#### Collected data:

------------------------------------------------

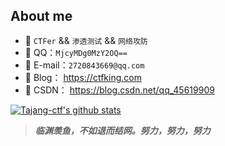 ## About me

- 🚩 `CTFer` && `渗透测试` && `网络攻防`
- 🐧 QQ：`MjcyMDg0MzY2OQ==`
- 📧 E-mail：`2720843669@qq.com`
- 📖 Blog： https://ctfking.com
- 🌊 CSDN： https://blog.csdn.net/qq_45619909

[![Tajang-ctf's github stats](https://github-readme-stats.vercel.app/api?username=Tajang-ctf&show_icons=true&theme=nightowl)](https://github.com/anuraghazra/github-readme-stats)

> ***临渊羡鱼，不如退而结网。努力，努力，努力***

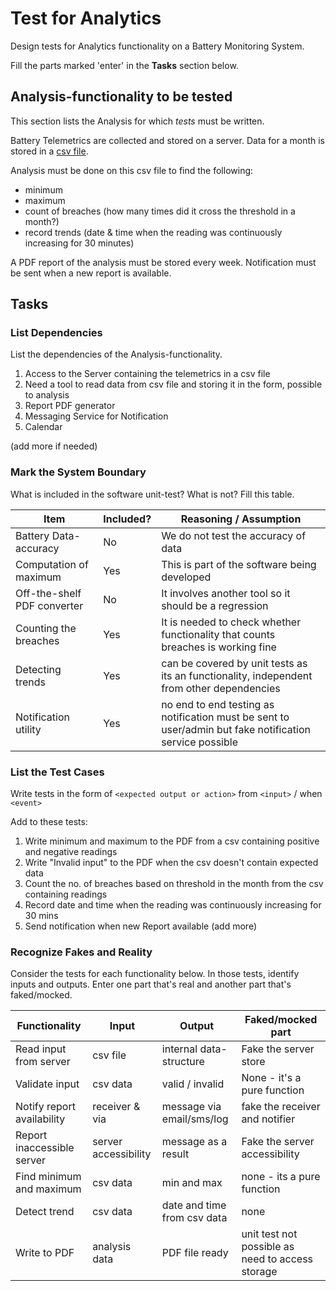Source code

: # Test for Analytics

Design tests for Analytics functionality on a Battery Monitoring System.

Fill the parts marked 'enter' in the **Tasks** section below.

## Analysis-functionality to be tested

This section lists the Analysis for which _tests_ must be written.

Battery Telemetrics are collected and stored on a server.
Data for a month is stored in a [csv file](https://en.wikipedia.org/wiki/Comma-separated_values).

Analysis must be done on this csv file to find the following:
- minimum
- maximum
- count of breaches (how many times did it cross the threshold in a month?)
- record trends (date & time when the reading was continuously increasing for 30 minutes)

A PDF report of the analysis must be stored every week.
Notification must be sent when a new report is available.

## Tasks

### List Dependencies

List the dependencies of the Analysis-functionality.

1. Access to the Server containing the telemetrics in a csv file
2. Need a tool to read data from csv file and storing it in the form, possible to analysis
3. Report PDF generator
4. Messaging Service for Notification
5. Calendar

(add more if needed)

### Mark the System Boundary

What is included in the software unit-test? What is not? Fill this table.

| Item                      | Included?     | Reasoning / Assumption
|---------------------------|---------------|---
Battery Data-accuracy       | No            | We do not test the accuracy of data
Computation of maximum      | Yes           | This is part of the software being developed
Off-the-shelf PDF converter | No			| It involves another tool so it should be a regression
Counting the breaches       | Yes		    | It is needed to check whether functionality that counts breaches is working fine
Detecting trends            | Yes           | can be covered by unit tests as its an functionality, independent from other dependencies
Notification utility        | Yes           | no end to end testing as notification must be sent to user/admin but fake notification service possible

### List the Test Cases

Write tests in the form of `<expected output or action>` from `<input>` / when `<event>`

Add to these tests:

1. Write minimum and maximum to the PDF from a csv containing positive and negative readings
2. Write "Invalid input" to the PDF when the csv doesn't contain expected data
3. Count the no. of breaches based on threshold in the month from the csv containing readings
4. Record date and time when the reading was continuously increasing for 30 mins
5. Send notification when new Report available
(add more)

### Recognize Fakes and Reality

Consider the tests for each functionality below.
In those tests, identify inputs and outputs.
Enter one part that's real and another part that's faked/mocked.

| Functionality            | Input          		| Output                      | Faked/mocked part
|--------------------------|------------------------|-----------------------------|---
Read input from server     | csv file       		| internal data-structure     | Fake the server store
Validate input             | csv data       		| valid / invalid             | None - it's a pure function
Notify report availability | receiver & via 		| message via email/sms/log   | fake the receiver and notifier
Report inaccessible server | server accessibility   | message as a result         | Fake the server accessibility
Find minimum and maximum   | csv data       		| min and max                 | none - its a pure function
Detect trend               | csv data       		| date and time from csv data | none
Write to PDF               | analysis data     		| PDF file ready              | unit test not possible as need to access storage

------------------------------------------------

#### PROBLEM DESCRIPTION:
For each line in the records that contains the word "software", make a copy.

#### RESULT FOR THIS EXERCISE:
What is included in the software unit-test? What is not? Fill this table.
Computation of maximum      | Yes           | This is part of the software being developed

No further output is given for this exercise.